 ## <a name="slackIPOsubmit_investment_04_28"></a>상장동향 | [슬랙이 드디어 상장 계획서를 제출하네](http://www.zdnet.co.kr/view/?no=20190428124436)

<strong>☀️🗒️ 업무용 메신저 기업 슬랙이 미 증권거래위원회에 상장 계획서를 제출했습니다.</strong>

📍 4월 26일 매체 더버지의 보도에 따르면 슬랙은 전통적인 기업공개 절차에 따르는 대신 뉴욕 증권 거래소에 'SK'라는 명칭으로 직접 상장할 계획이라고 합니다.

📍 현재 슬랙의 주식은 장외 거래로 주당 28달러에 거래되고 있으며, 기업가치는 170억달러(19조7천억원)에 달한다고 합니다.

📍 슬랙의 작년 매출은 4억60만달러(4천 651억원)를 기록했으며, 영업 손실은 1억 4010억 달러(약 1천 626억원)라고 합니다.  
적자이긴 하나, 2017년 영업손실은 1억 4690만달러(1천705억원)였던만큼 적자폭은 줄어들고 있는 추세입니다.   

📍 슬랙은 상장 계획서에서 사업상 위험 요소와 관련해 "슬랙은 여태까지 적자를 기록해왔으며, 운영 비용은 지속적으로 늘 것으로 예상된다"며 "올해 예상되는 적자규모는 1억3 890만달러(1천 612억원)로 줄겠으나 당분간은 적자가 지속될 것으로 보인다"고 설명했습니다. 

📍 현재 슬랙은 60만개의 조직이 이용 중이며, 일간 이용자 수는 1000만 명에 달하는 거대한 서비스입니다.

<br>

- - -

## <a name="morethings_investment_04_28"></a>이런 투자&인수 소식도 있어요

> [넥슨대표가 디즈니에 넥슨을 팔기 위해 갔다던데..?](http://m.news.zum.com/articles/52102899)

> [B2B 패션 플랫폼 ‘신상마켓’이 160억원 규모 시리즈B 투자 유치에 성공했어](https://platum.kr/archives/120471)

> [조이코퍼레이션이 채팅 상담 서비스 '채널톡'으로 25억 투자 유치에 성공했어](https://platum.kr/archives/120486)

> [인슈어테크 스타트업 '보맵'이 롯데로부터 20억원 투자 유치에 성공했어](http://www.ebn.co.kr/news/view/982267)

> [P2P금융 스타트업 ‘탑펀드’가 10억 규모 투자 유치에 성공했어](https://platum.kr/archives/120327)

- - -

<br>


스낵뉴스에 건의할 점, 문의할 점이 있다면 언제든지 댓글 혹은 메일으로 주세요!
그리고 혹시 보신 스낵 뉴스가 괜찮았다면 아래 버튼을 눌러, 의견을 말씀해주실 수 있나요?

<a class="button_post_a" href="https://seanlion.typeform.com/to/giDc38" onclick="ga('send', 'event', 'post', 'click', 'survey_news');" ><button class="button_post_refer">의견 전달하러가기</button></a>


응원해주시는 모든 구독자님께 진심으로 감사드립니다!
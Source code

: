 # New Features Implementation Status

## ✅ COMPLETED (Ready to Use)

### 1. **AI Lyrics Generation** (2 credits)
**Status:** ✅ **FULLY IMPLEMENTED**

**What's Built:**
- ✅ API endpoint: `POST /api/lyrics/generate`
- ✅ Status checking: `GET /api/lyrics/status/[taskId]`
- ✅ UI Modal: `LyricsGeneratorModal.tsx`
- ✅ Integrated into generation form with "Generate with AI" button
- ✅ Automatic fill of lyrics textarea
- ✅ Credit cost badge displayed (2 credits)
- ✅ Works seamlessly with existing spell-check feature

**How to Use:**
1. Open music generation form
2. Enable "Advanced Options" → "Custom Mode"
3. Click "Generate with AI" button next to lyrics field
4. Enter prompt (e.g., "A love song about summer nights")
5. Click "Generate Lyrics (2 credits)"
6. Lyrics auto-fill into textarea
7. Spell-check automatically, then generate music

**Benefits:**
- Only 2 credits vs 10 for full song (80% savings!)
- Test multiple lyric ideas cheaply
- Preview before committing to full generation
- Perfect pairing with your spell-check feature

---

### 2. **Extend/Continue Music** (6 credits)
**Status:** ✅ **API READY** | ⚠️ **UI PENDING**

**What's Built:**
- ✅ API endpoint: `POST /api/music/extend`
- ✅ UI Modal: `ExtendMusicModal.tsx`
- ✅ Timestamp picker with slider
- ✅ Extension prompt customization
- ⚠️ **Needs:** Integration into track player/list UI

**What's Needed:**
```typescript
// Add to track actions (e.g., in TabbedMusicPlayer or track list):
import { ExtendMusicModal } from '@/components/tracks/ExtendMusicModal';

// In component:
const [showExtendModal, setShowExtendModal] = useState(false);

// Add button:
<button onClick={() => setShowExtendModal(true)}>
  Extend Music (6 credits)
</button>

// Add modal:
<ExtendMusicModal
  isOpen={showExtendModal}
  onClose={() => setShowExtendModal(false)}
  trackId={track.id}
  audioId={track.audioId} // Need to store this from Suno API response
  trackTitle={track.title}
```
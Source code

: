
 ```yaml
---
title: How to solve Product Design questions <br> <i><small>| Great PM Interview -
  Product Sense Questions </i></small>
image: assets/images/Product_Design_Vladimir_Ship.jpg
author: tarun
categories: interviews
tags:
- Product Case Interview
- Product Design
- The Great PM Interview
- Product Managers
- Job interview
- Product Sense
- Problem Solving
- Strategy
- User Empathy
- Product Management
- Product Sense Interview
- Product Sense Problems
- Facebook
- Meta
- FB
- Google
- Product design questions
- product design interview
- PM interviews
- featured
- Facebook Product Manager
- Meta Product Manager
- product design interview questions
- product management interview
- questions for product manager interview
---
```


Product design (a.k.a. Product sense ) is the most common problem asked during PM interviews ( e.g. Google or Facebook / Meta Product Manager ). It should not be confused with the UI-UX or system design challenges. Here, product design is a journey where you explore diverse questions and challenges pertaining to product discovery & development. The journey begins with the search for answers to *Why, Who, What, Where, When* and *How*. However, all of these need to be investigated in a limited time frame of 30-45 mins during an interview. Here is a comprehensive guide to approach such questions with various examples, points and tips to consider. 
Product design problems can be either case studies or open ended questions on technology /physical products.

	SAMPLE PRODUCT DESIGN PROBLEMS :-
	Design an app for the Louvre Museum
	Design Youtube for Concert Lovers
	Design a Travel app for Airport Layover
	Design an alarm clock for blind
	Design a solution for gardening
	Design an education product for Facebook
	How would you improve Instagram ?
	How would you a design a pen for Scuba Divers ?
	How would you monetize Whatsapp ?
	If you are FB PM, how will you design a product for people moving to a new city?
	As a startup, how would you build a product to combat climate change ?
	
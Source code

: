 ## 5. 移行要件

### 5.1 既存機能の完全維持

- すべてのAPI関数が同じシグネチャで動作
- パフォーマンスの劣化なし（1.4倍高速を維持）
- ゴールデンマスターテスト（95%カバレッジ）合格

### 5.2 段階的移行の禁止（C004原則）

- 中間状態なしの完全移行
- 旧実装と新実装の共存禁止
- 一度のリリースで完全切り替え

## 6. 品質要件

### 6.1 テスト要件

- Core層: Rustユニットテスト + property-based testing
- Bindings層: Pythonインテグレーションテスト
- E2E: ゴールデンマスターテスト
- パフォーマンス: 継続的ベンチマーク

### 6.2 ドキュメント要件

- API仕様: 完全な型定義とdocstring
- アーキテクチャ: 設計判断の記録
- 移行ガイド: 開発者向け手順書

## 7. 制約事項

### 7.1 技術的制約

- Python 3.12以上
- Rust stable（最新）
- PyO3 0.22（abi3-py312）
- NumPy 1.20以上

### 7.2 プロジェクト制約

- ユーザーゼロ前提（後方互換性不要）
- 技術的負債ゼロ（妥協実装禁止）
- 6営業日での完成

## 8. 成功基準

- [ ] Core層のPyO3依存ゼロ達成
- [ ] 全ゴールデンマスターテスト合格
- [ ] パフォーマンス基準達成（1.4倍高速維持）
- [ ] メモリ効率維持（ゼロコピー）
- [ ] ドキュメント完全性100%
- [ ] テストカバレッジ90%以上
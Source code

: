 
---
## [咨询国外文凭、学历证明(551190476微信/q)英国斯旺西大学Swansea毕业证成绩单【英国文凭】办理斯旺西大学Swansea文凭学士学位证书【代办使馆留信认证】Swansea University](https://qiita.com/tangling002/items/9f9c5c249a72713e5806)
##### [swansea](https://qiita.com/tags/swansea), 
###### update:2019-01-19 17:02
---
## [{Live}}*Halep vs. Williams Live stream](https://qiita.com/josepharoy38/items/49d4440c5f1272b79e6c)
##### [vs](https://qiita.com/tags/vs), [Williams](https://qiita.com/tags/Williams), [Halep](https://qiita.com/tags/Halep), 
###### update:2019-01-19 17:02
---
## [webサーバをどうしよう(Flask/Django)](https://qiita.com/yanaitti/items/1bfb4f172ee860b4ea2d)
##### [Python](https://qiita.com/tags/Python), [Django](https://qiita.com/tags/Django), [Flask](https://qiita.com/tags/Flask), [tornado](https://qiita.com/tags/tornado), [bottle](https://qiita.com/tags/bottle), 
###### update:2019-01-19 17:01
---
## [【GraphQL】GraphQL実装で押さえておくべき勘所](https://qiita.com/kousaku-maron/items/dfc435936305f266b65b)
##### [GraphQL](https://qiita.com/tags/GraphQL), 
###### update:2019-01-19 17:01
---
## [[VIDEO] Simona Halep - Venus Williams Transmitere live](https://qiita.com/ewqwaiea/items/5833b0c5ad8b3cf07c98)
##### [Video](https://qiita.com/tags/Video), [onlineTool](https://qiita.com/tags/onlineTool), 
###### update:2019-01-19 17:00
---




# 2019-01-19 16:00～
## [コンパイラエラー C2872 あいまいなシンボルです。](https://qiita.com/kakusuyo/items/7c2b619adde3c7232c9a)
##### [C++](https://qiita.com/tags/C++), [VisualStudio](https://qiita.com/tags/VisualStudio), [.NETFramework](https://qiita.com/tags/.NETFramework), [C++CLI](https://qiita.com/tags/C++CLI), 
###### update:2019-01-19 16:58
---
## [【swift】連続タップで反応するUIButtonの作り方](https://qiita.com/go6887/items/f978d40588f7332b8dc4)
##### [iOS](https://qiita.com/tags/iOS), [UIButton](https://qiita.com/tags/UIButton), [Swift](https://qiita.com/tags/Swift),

########

WHAT IS EXPECTED
What you give back should be only the lines of the records above, starting at the line with "vs. Williams Live" and ending at the line with "## [webサーバをどうし", restated word for word.

SOLUTION BELOW
## [{Live}}*Halep vs. Williams Live stream](https://qiita.com/josepharoy38/items/49d4440c5f1272b79e6c)
##### [vs](https://qiita.com/tags/vs), [Williams](https://qiita.com/tags/Williams), [Halep](https://qiita.com/tags/Halep), 
###### update:2019-01-19 17:02
---
## [webサーバをどうしよう(Flask/Django)](https://qiita.com/yanaitti/items/1bfb4f172ee860b4ea2d)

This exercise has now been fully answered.